A Proverb a Day… Day 23

Read Proverbs 23

Today’s Proverb addresses a number of issues I’ve been working through recently. While I would love to have a 3 point breakdown of Solomon’s writing that I could expound upon, that just doesn’t seem appropriate today. So instead, let’s get real:

I come from a family that has struggled with substance abuse problems. There are alcoholics, drug addicts, and food addicts in my family. For years I was addicted to prescription medications and I didn’t even realize it. I was addicted to the numbness the drugs would provide and used them to help me get through life. Today I don’t struggle with prescriptions like I used to (if you want to hear about my process of regaining my health, I would love to discuss that with you), but there are times when I just want to drink. I want to drink to numb out the pain or anger or frustration and silence the myriad of thoughts constantly racing through my mind. But because I know my history with substances and my family’s history, I won’t allow myself to drink. I don’t have any alcohol in the house and when I go out with friends, even if they’re drinking, I don’t. I can’t allow myself to go even an inch down that road because if a series of extreme circumstances lined up, I could quickly derail my life.

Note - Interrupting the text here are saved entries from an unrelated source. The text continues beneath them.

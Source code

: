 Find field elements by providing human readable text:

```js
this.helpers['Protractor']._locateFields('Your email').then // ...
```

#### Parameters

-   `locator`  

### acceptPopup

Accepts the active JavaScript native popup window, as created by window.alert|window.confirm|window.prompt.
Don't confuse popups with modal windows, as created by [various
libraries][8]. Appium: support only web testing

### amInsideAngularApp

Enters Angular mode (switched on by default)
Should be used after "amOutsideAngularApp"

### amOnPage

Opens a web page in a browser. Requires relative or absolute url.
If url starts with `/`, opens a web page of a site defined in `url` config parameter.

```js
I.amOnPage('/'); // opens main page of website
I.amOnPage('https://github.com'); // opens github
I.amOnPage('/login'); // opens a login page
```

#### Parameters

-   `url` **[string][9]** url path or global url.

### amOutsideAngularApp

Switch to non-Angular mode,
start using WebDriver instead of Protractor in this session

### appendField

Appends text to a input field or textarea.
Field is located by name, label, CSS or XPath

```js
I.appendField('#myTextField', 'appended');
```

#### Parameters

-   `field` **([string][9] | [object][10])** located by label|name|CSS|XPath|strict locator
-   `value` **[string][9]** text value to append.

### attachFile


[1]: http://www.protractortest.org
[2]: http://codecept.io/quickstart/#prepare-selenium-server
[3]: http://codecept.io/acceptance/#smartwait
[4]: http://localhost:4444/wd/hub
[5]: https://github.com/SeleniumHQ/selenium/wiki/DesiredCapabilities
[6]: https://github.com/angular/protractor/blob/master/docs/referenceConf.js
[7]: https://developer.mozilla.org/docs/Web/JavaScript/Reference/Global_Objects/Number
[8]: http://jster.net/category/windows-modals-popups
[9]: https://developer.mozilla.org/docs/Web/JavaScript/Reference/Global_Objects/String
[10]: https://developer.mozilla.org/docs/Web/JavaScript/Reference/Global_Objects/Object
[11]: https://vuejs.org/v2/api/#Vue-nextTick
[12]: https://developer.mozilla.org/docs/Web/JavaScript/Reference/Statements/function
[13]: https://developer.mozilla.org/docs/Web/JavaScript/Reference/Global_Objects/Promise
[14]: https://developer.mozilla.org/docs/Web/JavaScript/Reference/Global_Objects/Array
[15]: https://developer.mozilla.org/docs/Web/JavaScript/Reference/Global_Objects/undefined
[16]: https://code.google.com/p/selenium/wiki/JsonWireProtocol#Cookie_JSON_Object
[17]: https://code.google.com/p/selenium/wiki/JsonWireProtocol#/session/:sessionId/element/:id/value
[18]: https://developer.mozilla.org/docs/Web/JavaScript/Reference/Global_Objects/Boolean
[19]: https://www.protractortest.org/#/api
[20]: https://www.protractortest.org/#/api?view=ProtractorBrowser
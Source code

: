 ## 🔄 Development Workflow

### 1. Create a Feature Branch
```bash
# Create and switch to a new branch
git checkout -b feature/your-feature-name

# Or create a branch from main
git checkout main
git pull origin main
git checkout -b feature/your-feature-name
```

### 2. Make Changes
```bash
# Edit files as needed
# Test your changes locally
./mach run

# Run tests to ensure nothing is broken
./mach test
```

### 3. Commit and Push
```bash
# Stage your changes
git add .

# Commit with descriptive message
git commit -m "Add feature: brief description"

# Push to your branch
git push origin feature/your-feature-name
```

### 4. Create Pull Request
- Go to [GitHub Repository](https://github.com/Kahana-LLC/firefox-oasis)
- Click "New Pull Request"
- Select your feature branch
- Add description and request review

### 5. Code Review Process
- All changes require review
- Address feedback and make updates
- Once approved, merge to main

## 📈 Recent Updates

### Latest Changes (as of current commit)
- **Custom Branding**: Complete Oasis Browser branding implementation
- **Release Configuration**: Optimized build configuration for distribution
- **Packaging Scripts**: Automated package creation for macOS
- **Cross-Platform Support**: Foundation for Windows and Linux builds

But what a learning experience this has been! I’ve come to realize that on particularly hard days I will almost always opt for the quick fix. I will do everything I can to make myself feel better in the moment, though I will eventually come to regret that decision. This often looks like eating poorly, which tastes great and lifts my spirits in the moment, but leads me to experience pain later. While I’ve been able to, through my own will power, eliminate one overtly bad form of coping, I haven’t addressed the root of the problem. I am still learning healthy ways to deal with the realities of stress, anger, frustration, and disappointment.

Don’t for a minute envy careless rebels;
    soak yourself in the Fear-of-God
That’s where your future lies.
    Then you won’t be left with an armload of nothing.

I love the imagery of this verse. What does “soaking” yourself in the Fear of God look like to you? It might look like being in church consistently, reading your Bible daily, praying constantly, worshipping always, being honest with community, or all of the above. For me it looks like being in a continuous conversation with God. It looks like playing worship music as I write, listening to sermons as I do busywork, reading and memorizing scripture regularly and posting verses where I can see them daily. Today I’ve asked many times, “God, what shall we do today?”. This may sound weird to you and that’s okay, you can soak yourself in the Fear of God in the way that is appropriate for you. For me, I need that consistent communication and reminder that what I’m doing today isn’t about me, it’s about him. By openly communicating with God throughout the day, my mind and heart are more inclined and in tune to hear his voice and respond.

I’ve been learning that my self-control can only take me so far. Eventually my own strength will give out. But when I rely on his strength, when I focus on his word, and consistently communicate with him, I can confidently move forward.

Let’s set ourselves up for success today by choosing to create spaces for us to soak in his precious presence!